[Exercise input — start]

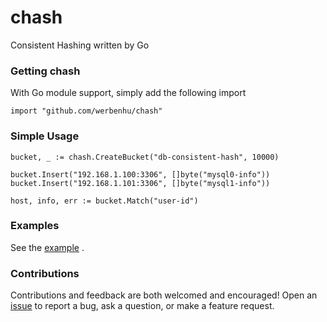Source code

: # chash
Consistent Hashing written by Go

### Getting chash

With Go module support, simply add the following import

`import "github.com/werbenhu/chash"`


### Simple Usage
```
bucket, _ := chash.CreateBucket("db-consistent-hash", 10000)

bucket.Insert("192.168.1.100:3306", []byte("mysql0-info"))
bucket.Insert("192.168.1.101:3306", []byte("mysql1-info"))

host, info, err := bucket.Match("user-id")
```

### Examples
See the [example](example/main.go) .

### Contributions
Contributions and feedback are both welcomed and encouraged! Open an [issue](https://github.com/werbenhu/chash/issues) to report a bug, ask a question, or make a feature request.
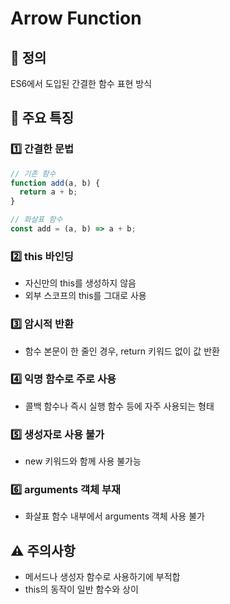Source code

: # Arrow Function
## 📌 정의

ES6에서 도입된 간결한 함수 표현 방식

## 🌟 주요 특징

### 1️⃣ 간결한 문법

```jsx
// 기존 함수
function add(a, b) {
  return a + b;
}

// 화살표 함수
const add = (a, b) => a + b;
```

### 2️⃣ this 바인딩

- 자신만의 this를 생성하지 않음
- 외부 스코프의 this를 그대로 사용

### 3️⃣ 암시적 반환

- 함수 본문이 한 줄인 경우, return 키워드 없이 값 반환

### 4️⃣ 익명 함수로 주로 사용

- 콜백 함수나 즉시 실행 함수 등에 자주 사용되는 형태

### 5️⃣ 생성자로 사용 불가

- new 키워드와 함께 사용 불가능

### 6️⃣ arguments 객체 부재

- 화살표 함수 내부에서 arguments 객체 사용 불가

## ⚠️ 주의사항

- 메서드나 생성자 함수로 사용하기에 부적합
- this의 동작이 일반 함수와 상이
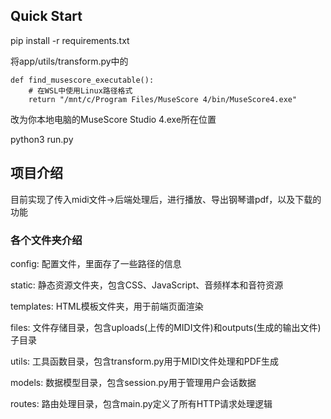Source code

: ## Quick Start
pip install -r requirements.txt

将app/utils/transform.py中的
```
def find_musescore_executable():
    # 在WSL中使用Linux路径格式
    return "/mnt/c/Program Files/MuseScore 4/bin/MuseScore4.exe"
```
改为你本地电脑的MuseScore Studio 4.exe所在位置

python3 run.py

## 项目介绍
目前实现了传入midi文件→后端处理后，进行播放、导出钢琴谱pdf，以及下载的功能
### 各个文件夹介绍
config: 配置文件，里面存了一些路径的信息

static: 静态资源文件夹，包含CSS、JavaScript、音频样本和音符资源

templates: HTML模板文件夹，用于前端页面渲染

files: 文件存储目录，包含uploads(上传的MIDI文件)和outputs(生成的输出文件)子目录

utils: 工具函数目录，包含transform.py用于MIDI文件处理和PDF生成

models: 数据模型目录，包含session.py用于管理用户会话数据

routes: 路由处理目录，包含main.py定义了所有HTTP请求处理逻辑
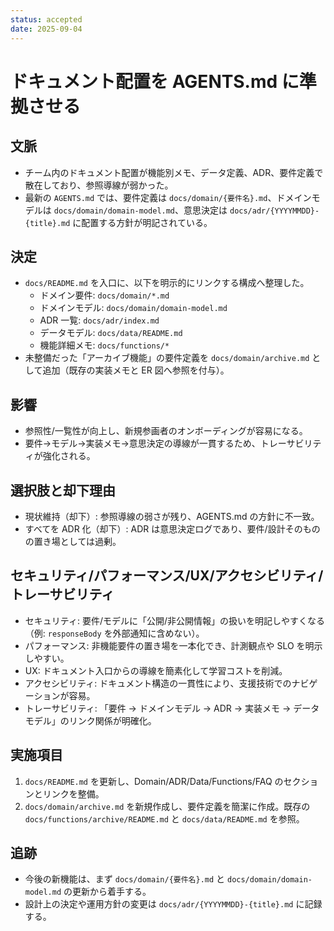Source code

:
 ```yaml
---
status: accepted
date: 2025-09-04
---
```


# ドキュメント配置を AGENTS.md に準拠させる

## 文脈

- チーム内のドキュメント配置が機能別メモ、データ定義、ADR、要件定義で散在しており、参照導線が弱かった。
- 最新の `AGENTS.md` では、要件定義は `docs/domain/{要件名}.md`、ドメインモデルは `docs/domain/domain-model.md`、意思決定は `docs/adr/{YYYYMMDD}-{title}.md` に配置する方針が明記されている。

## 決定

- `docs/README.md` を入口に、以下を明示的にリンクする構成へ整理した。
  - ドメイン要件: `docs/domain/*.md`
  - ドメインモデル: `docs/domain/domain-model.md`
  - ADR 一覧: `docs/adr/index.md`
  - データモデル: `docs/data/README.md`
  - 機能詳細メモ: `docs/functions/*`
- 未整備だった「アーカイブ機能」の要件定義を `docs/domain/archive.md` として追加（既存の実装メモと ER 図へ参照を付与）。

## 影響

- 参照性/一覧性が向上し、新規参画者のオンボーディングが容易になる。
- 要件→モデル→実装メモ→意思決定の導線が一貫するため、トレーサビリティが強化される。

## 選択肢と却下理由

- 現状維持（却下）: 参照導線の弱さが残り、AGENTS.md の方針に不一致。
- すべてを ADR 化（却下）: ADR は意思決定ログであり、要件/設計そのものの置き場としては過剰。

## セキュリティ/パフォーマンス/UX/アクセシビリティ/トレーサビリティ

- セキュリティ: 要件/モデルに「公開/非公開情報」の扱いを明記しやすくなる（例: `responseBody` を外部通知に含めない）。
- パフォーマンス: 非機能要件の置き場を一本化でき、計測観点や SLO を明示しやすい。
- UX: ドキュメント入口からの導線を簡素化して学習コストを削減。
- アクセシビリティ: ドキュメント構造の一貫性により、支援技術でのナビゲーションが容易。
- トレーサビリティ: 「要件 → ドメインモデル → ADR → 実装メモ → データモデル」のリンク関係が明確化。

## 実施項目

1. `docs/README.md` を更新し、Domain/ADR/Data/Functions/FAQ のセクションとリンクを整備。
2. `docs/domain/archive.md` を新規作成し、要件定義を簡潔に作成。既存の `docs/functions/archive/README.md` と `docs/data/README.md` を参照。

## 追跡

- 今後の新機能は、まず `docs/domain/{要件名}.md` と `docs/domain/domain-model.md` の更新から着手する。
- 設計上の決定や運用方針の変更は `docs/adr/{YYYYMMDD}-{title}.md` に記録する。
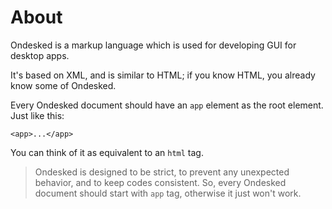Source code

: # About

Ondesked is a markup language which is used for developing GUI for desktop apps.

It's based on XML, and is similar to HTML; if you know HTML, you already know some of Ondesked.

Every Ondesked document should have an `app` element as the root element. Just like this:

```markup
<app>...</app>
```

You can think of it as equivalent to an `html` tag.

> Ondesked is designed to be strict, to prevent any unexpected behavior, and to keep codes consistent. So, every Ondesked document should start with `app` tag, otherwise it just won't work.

[Exercise input — finish]

== Your task ==
The lines to return are those in the material above that hold "document".

== Your response ==
Every Ondesked document should have an `app` element as the root element. Just like this:
> Ondesked is designed to be strict, to prevent any unexpected behavior, and to keep codes consistent. So, every Ondesked document should start with `app` tag, otherwise it just won't work.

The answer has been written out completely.